A worked example. Take a documentation-writing agent that opens PRs. Logging: “Transcripts are written to the local ~/.claude/projects/ JSONL, but we never set up a SessionStore mirror — so anything past the 30-day cleanupPeriodDays sweep is gone. That is our durable-history gap.” Tracing: “We enabled telemetry but pointed it at a vendor-named dashboard; a standard OTel collector wouldn’t recognize our spans.

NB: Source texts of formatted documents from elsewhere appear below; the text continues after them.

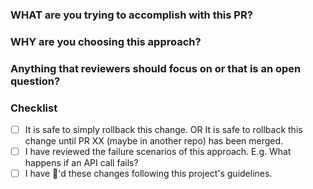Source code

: ### WHAT are you trying to accomplish with this PR?


### WHY are you choosing this approach?

<!-- This can be left blank when following the tutorial. -->


### Anything that reviewers should focus on or that is an open question?


### Checklist

- [ ] It is safe to simply rollback this change. OR It is safe to rollback this change until PR XX (maybe in another repo) has been merged.
- [ ] I have reviewed the failure scenarios of this approach. E.g. What happens if an API call fails?
- [ ] I have :tophat:'d these changes following this project's guidelines.

<!-- :tophat: is a term used at Shopify to say that it has been tested on a local server or a staging server. -->
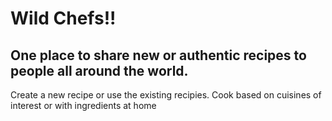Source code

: # Wild Chefs!!

## One place to share new or authentic recipes to people all around the world.

Create a new recipe or use the existing recipies. Cook based on cuisines of interest or with ingredients at home
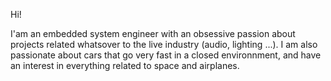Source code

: Hi! 

I'am an embedded system engineer with an obsessive passion about projects related whatsover to the live industry (audio, lighting ...).
I am also passionate about cars that go very fast in a closed environnment, and have an interest in everything related to space and airplanes.
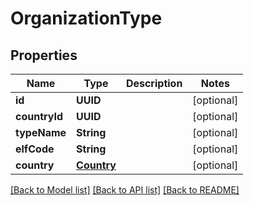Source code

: # OrganizationType

## Properties
Name | Type | Description | Notes
------------ | ------------- | ------------- | -------------
**id** | **UUID** |  | [optional] 
**countryId** | **UUID** |  | [optional] 
**typeName** | **String** |  | [optional] 
**elfCode** | **String** |  | [optional] 
**country** | [**Country**](Country.md) |  | [optional] 

[[Back to Model list]](../README.md#documentation-for-models) [[Back to API list]](../README.md#documentation-for-api-endpoints) [[Back to README]](../README.md)


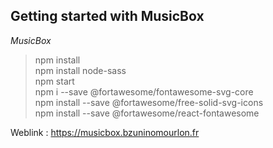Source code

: ## Getting started with MusicBox

*MusicBox*

> npm install\
npm install node-sass\
npm start\
npm i --save @fortawesome/fontawesome-svg-core\
npm install --save @fortawesome/free-solid-svg-icons\
npm install --save @fortawesome/react-fontawesome

Weblink : https://musicbox.bzuninomourlon.fr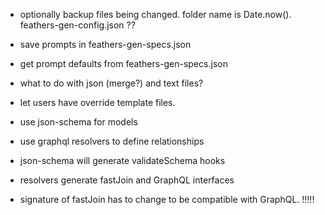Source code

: - optionally backup files being changed. folder name is Date.now(). feathers-gen-config.json ??
- save prompts in feathers-gen-specs.json
- get prompt defaults from feathers-gen-specs.json
- what to do with json (merge?) and text files?
- let users have override template files.


- use json-schema for models
- use graphql resolvers to define relationships
- json-schema will generate validateSchema hooks
- resolvers generate fastJoin and GraphQL interfaces
- signature of fastJoin has to change to be compatible with GraphQL. !!!!!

Re-instrumenting to the GenAI convention (gen_ai.*, claude_code.interaction aligning to it) would make the backend swappable — though the names are Development-status, so I’ll pin a recheck.” Attribution: “Commits carry the default Co-Authored-By trailer, so I can walk from a merged doc-PR back to the run — provenance is fine.” Cost-surfacing: “I watch /usage mid-run and the Console for the monthly figure, but I’d been treating the /usage dollar number as the bill — it’s a local estimate that ‘may differ from your actual bill.’” Most painful during an incident: the logging gap — if a bad PR shipped and the run is older than 30 days with no mirror, there is no transcript to reconstruct from, and every other surface is a view of a record that no longer exists, so I’d mirror via SessionStore first. Pulled out as non-observability: “add a human gate before the PR merges” is ch26 (oversight), not a logging/tracing gap; and “the bill is too high, reduce it” is ch25 (cost modeling), not cost-surfacing — surfacing only shows the number. The exercise’s value is feeling that two of the four surfaces are easy to over-read into decisions they don’t make.